::: Record extracts :::
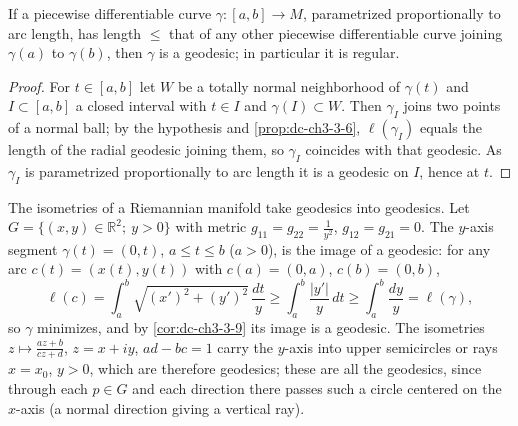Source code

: \begin{corollary}
  \label{cor:dc-ch3-3-9}


  If a piecewise differentiable curve $\gamma:[a,b]\to M$, parametrized
  proportionally to arc length, has length $\le$ that of any other piecewise
  differentiable curve joining $\gamma(a)$ to $\gamma(b)$, then $\gamma$ is a
  geodesic; in particular it is regular.
\end{corollary}
\begin{proof}
  \sketch

  For $t\in[a,b]$ let $W$ be a totally normal neighborhood of $\gamma(t)$
  and $I\subset[a,b]$ a closed interval with $t\in I$ and $\gamma(I)\subset W$.
  Then $\gamma_I$ joins two points of a normal ball; by the hypothesis and
  \cref{prop:dc-ch3-3-6}, $\ell(\gamma_I)$ equals the length of the radial geodesic joining
  them, so $\gamma_I$ coincides with that geodesic. As $\gamma_I$ is parametrized
  proportionally to arc length it is a geodesic on $I$, hence at $t$.
\end{proof}

\begin{example}
  \label{ex:dc-ch3-3-10}


  The isometries of a Riemannian manifold take geodesics into geodesics.
  Let $G=\{(x,y)\in\mathbb{R}^2;\ y>0\}$ with metric $g_{11}=g_{22}=\frac{1}{y^2}$,
  $g_{12}=g_{21}=0$. The $y$-axis segment $\gamma(t)=(0,t)$, $a\le t\le b$ ($a>0$),
  is the image of a geodesic: for any arc $c(t)=(x(t),y(t))$ with $c(a)=(0,a)$,
  $c(b)=(0,b)$,
  $$
  \ell(c)=\int_a^b\sqrt{(x')^2+(y')^2}\,\frac{dt}{y}\ge\int_a^b\frac{|y'|}{y}\,dt\ge\int_a^b\frac{dy}{y}=\ell(\gamma),
  $$
  so $\gamma$ minimizes, and by \cref{cor:dc-ch3-3-9} its image is a geodesic. The
  isometries $z\mapsto\frac{az+b}{cz+d}$, $z=x+iy$, $ad-bc=1$ carry the $y$-axis
  into upper semicircles or rays $x=x_0$, $y>0$, which
  are therefore geodesics; these are all the geodesics, since through each $p\in G$
  and each direction there passes such a circle centered on the $x$-axis (a normal
  direction giving a vertical ray).
\end{example}

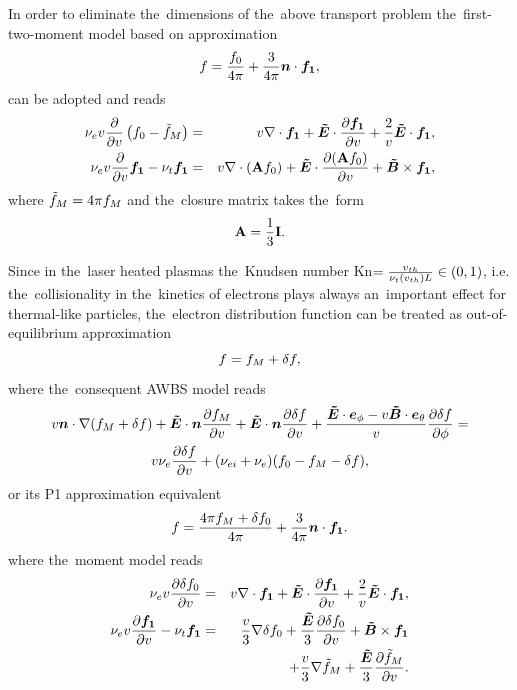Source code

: \documentclass[preprint,12pt]{elsarticle}
\newcounter{bla}
\begin{document}
In order to eliminate the~dimensions of the~above transport problem 
the~first-two-moment model based on approximation 
\begin{equation}
  f = \frac{f_0}{4\pi} + \frac{3}{4\pi}\boldsymbol{n}\cdot\boldsymbol{f_1} , 
  \nonumber \label{eq:OOE_P1approximation}
\end{equation}
can be adopted and reads
\begin{eqnarray}
  \nu_{e}v\frac{\partial{}}{\partial{v}}\left(f_0 - \tilde{f}_M \right) &=&
  v\nabla\cdot\boldsymbol{f_1} + \boldsymbol{\tilde{E}}\cdot
  \frac{\partial{\boldsymbol{f_1}}}{\partial{v}} + \frac{2}{v}\boldsymbol{\tilde{E}}\cdot\boldsymbol{f_1} , 
  \nonumber \label{eq:OOE_P1f0}\\
  \nu_{e}v\frac{\partial{}}{\partial{v}}\boldsymbol{f_1} - \nu_{t}\boldsymbol{f_1} &=& 
  v\nabla\cdot\left(\mathbf{A}f_0\right) + 
  \boldsymbol{\tilde{E}}\cdot\frac{\partial{\left(\mathbf{A}f_0\right)}}{\partial{v}} + \boldsymbol{\tilde{B}}\times\boldsymbol{f_1} ,
  \nonumber \label{eq:OOE_P1f1}
\end{eqnarray}
where $\tilde{f}_M = 4\pi f_M$ and the~closure matrix takes the~form
\begin{equation}
  \mathbf{A} = \frac{1}{3}\mathbf{I} .
  \nonumber \label{eq:OOE_P1closure}
\end{equation}

Since in the~laser heated plasmas the~Knudsen number 
Kn$ = \frac{v_{th}}{\nu_t(v_{th}) L} \in (0, 1)$, i.e. the~collisionality in 
the~kinetics of electrons plays always an~important effect for thermal-like 
particles, the~electron distribution 
function can be treated as out-of-equilibrium approximation 
\begin{equation}
  f = f_M + \delta f ,
  \label{eq:OOE_outofeq}
\end{equation}  
where the~consequent AWBS model reads
\begin{multline}
  v\boldsymbol{n}\cdot\nabla (f_M + \delta f) + \boldsymbol{\tilde{E}}\cdot\boldsymbol{n} \frac{\partial{f_M}}{\partial{v}} 
  + \boldsymbol{\tilde{E}}\cdot\boldsymbol{n} \frac{\partial{\delta f}}{\partial{v}} 
  + \frac{\boldsymbol{\tilde{E}}\cdot\boldsymbol{e}_\phi 
  - v\boldsymbol{\tilde{B}}\cdot\boldsymbol{e}_\theta}{v}\frac{\partial{\delta f}}{\partial{\phi}}
  = \\
  v \nu_{e} \frac{\partial{\delta f}}{\partial{v}} 
  + (\nu_{ei} + \nu_{e}) (f_0 - f_M - \delta f) ,
  \label{eq:OOE_AWBS_model}
\end{multline}
or its P1 approximation equivalent
\begin{equation}
  f = \frac{4\pi f_M + \delta f_0}{4\pi} + \frac{3}{4\pi}\boldsymbol{n}\cdot\boldsymbol{f_1} .
  \label{eq:OOE_P1outofeq}
\end{equation}
where the~moment model reads
\begin{eqnarray}
  \nu_{e}v\frac{\partial{\delta f_0}}{\partial{v}} &=&
  v\nabla\cdot\boldsymbol{f_1} + \boldsymbol{\tilde{E}}\cdot
  \frac{\partial{\boldsymbol{f_1}}}{\partial{v}} + \frac{2}{v}\boldsymbol{\tilde{E}}\cdot\boldsymbol{f_1} , 
  \label{eq:OOE_P1f0}\\
  \nu_{e}v\frac{\partial{\boldsymbol{f_1}}}{\partial{v}} - \nu_{t}\boldsymbol{f_1} &=& 
  \frac{v}{3}\nabla\delta f_0 + 
  \frac{\boldsymbol{\tilde{E}}}{3}\frac{\partial{\delta f_0}}{\partial{v}} + \boldsymbol{\tilde{B}}\times\boldsymbol{f_1} 
  \nonumber \\
  & & + \frac{v}{3}\nabla\tilde{f}_M + \frac{\boldsymbol{\tilde{E}}}{3}\frac{\partial{\tilde{f}_M}}{\partial{v}} .
  \label{eq:OOE_P1f1}
\end{eqnarray}
\end{document}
:::
Write out the records in full and exactly, omitting the pictures they hold.

Answer space »
Source code

: \begin{corollary}
  \label{cor:dc-ch3-3-9}


  If a piecewise differentiable curve $\gamma:[a,b]\to M$, parametrized
  proportionally to arc length, has length $\le$ that of any other piecewise
  differentiable curve joining $\gamma(a)$ to $\gamma(b)$, then $\gamma$ is a
  geodesic; in particular it is regular.
\end{corollary}
\begin{proof}
  \sketch

  For $t\in[a,b]$ let $W$ be a totally normal neighborhood of $\gamma(t)$
  and $I\subset[a,b]$ a closed interval with $t\in I$ and $\gamma(I)\subset W$.
  Then $\gamma_I$ joins two points of a normal ball; by the hypothesis and
  \cref{prop:dc-ch3-3-6}, $\ell(\gamma_I)$ equals the length of the radial geodesic joining
  them, so $\gamma_I$ coincides with that geodesic. As $\gamma_I$ is parametrized
  proportionally to arc length it is a geodesic on $I$, hence at $t$.
\end{proof}

\begin{example}
  \label{ex:dc-ch3-3-10}


  The isometries of a Riemannian manifold take geodesics into geodesics.
  Let $G=\{(x,y)\in\mathbb{R}^2;\ y>0\}$ with metric $g_{11}=g_{22}=\frac{1}{y^2}$,
  $g_{12}=g_{21}=0$. The $y$-axis segment $\gamma(t)=(0,t)$, $a\le t\le b$ ($a>0$),
  is the image of a geodesic: for any arc $c(t)=(x(t),y(t))$ with $c(a)=(0,a)$,
  $c(b)=(0,b)$,
  $$
  \ell(c)=\int_a^b\sqrt{(x')^2+(y')^2}\,\frac{dt}{y}\ge\int_a^b\frac{|y'|}{y}\,dt\ge\int_a^b\frac{dy}{y}=\ell(\gamma),
  $$
  so $\gamma$ minimizes, and by \cref{cor:dc-ch3-3-9} its image is a geodesic. The
  isometries $z\mapsto\frac{az+b}{cz+d}$, $z=x+iy$, $ad-bc=1$ carry the $y$-axis
  into upper semicircles or rays $x=x_0$, $y>0$, which
  are therefore geodesics; these are all the geodesics, since through each $p\in G$
  and each direction there passes such a circle centered on the $x$-axis (a normal
  direction giving a vertical ray).
\end{example}

Source code

: \documentclass[preprint,12pt]{elsarticle}
\newcounter{bla}
\begin{document}
In order to eliminate the~dimensions of the~above transport problem 
the~first-two-moment model based on approximation 
\begin{equation}
  f = \frac{f_0}{4\pi} + \frac{3}{4\pi}\boldsymbol{n}\cdot\boldsymbol{f_1} , 
  \nonumber \label{eq:OOE_P1approximation}
\end{equation}
can be adopted and reads
\begin{eqnarray}
  \nu_{e}v\frac{\partial{}}{\partial{v}}\left(f_0 - \tilde{f}_M \right) &=&
  v\nabla\cdot\boldsymbol{f_1} + \boldsymbol{\tilde{E}}\cdot
  \frac{\partial{\boldsymbol{f_1}}}{\partial{v}} + \frac{2}{v}\boldsymbol{\tilde{E}}\cdot\boldsymbol{f_1} , 
  \nonumber \label{eq:OOE_P1f0}\\
  \nu_{e}v\frac{\partial{}}{\partial{v}}\boldsymbol{f_1} - \nu_{t}\boldsymbol{f_1} &=& 
  v\nabla\cdot\left(\mathbf{A}f_0\right) + 
  \boldsymbol{\tilde{E}}\cdot\frac{\partial{\left(\mathbf{A}f_0\right)}}{\partial{v}} + \boldsymbol{\tilde{B}}\times\boldsymbol{f_1} ,
  \nonumber \label{eq:OOE_P1f1}
\end{eqnarray}
where $\tilde{f}_M = 4\pi f_M$ and the~closure matrix takes the~form
\begin{equation}
  \mathbf{A} = \frac{1}{3}\mathbf{I} .
  \nonumber \label{eq:OOE_P1closure}
\end{equation}

Since in the~laser heated plasmas the~Knudsen number 
Kn$ = \frac{v_{th}}{\nu_t(v_{th}) L} \in (0, 1)$, i.e. the~collisionality in 
the~kinetics of electrons plays always an~important effect for thermal-like 
particles, the~electron distribution 
function can be treated as out-of-equilibrium approximation 
\begin{equation}
  f = f_M + \delta f ,
  \label{eq:OOE_outofeq}
\end{equation}  
where the~consequent AWBS model reads
\begin{multline}
  v\boldsymbol{n}\cdot\nabla (f_M + \delta f) + \boldsymbol{\tilde{E}}\cdot\boldsymbol{n} \frac{\partial{f_M}}{\partial{v}} 
  + \boldsymbol{\tilde{E}}\cdot\boldsymbol{n} \frac{\partial{\delta f}}{\partial{v}} 
  + \frac{\boldsymbol{\tilde{E}}\cdot\boldsymbol{e}_\phi 
  - v\boldsymbol{\tilde{B}}\cdot\boldsymbol{e}_\theta}{v}\frac{\partial{\delta f}}{\partial{\phi}}
  = \\
  v \nu_{e} \frac{\partial{\delta f}}{\partial{v}} 
  + (\nu_{ei} + \nu_{e}) (f_0 - f_M - \delta f) ,
  \label{eq:OOE_AWBS_model}
\end{multline}
or its P1 approximation equivalent
\begin{equation}
  f = \frac{4\pi f_M + \delta f_0}{4\pi} + \frac{3}{4\pi}\boldsymbol{n}\cdot\boldsymbol{f_1} .
  \label{eq:OOE_P1outofeq}
\end{equation}
where the~moment model reads
\begin{eqnarray}
  \nu_{e}v\frac{\partial{\delta f_0}}{\partial{v}} &=&
  v\nabla\cdot\boldsymbol{f_1} + \boldsymbol{\tilde{E}}\cdot
  \frac{\partial{\boldsymbol{f_1}}}{\partial{v}} + \frac{2}{v}\boldsymbol{\tilde{E}}\cdot\boldsymbol{f_1} , 
  \label{eq:OOE_P1f0}\\
  \nu_{e}v\frac{\partial{\boldsymbol{f_1}}}{\partial{v}} - \nu_{t}\boldsymbol{f_1} &=& 
  \frac{v}{3}\nabla\delta f_0 + 
  \frac{\boldsymbol{\tilde{E}}}{3}\frac{\partial{\delta f_0}}{\partial{v}} + \boldsymbol{\tilde{B}}\times\boldsymbol{f_1} 
  \nonumber \\
  & & + \frac{v}{3}\nabla\tilde{f}_M + \frac{\boldsymbol{\tilde{E}}}{3}\frac{\partial{\tilde{f}_M}}{\partial{v}} .
  \label{eq:OOE_P1f1}
\end{eqnarray}
\end{document}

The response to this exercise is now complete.